Using the images collected from Stage 1, the main orthographic views (views without perspective – front, side, back etc.) were sketched up in Illustrator. These lines (curves) can then be imported directly into the 3D program being used for modelling (Maya, 3DSMax, Cinema4D etc.), placing the front and side views on their respective planes.

Although these curves will need to be modified and rebuilt in the 3D program, they can be used as an accurate framework from which to begin modelling.

Stage 3 3D Modelling and .STL File Creation

Using the imported Illustrator curves, the helmet was modelled using NURBs. In this instance NURBs modelling was more efficient than using Polygons as we were already working with curves, and the finished model needed to be exported as an .iges file (referencing surface information) for import into 3D CAD software for further manipulation.

Once imported into a 3D CAD program (SolidWorks, ProE, Catia, FreeCAD etc.) the 3D model can be scaled and divided into multiple parts to facilitate 3D printing. Each part was then exported as an .STL mesh suitable for 3D printing software. These files can be downloaded here.

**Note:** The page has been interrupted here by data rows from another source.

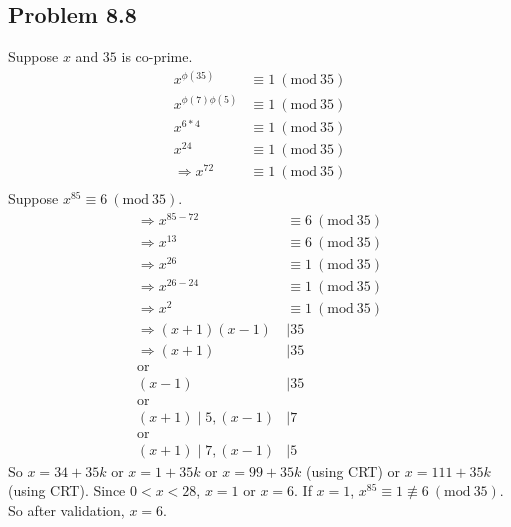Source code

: \documentclass[acmlarge,screen]{acmart}
\begin{document}
\begin{CJK*}{UTF8}{gbsn}
\section{Problem 8.8}
Suppose $x$ and $35$ is co-prime.
\begin{align*}
	x^{\phi (35)}&\equiv1\ (\text{mod}\ 35)\\
	x^{\phi (7) \phi (5)}&\equiv1\ (\text{mod}\ 35)\\
	x^{6*4}&\equiv1\ (\text{mod}\ 35)\\
	x^{24}&\equiv1\ (\text{mod}\ 35)\\
	\Rightarrow x^{72}&\equiv1\ (\text{mod}\ 35)\\
\end{align*}
Suppose $x^{85}\equiv6\ (\text{mod}\ 35)$.
\begin{align*}
	\Rightarrow x^{85-72}&\equiv6\ (\text{mod}\ 35)\\
	\Rightarrow x^{13}&\equiv6\ (\text{mod}\ 35)\\
	\Rightarrow x^{26}&\equiv1\ (\text{mod}\ 35)\\
	\Rightarrow x^{26-24}&\equiv1\ (\text{mod}\ 35)\\
	\Rightarrow x^{2}&\equiv1\ (\text{mod}\ 35)\\
	\Rightarrow (x+1)(x-1) &\mid 35\\
	\Rightarrow (x+1)&\mid35\\
	\text{or}\\
	(x-1)&\mid35\\
	\text{or}\\
	(x+1)\mid5,(x-1)&\mid7\\
	\text{or}\\
	(x+1)\mid7,(x-1)&\mid5
\end{align*}
So $x=34+35k$ or $x=1+35k$ or $x=99+35k$ (using CRT) or $x=111+35k$ (using CRT). Since $0<x<28$, $x=1$ or $x=6$. If $x=1$, $x^{85}\equiv1\nequiv6\ (\text{mod}\ 35)$. So after validation, $x=6$.

\end{CJK*}
\end{document}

Stage 4 Preparing (Slicing) the 3D Model for Printing

Using 3D printing / slicing software (Repetier, Pronterface, Cura / Slic3r or Skeinforge etc.) each piece of the model was scaled to the desired size and sliced into layers for 3D printing.

The reasoning behind cutting the model into several parts instead of printing out just one large part is as follows:

I wanted to create a large wearable helmet (~ 19 cm x 26 cm x 22 cm), and although I have access to a printer with a large print area, printing in one piece would have taken in excess of 35 hours. Having around 4 years of experience with FDM printing I know that many things can go wrong in that time! (warping, separating layers, collapsed thin walls… the list goes on, but that’s for another topic discussion).

Having many smaller parts instead of one large one means that each piece is more manageable to print. If a print does fail you only lose a few of hours work and a much smaller amount of plastic. Also, not everyone has a printer with a large printable area. Splitting the model into smaller pieces adds flexibility as the pieces can be tailored to each printer’s capabilities.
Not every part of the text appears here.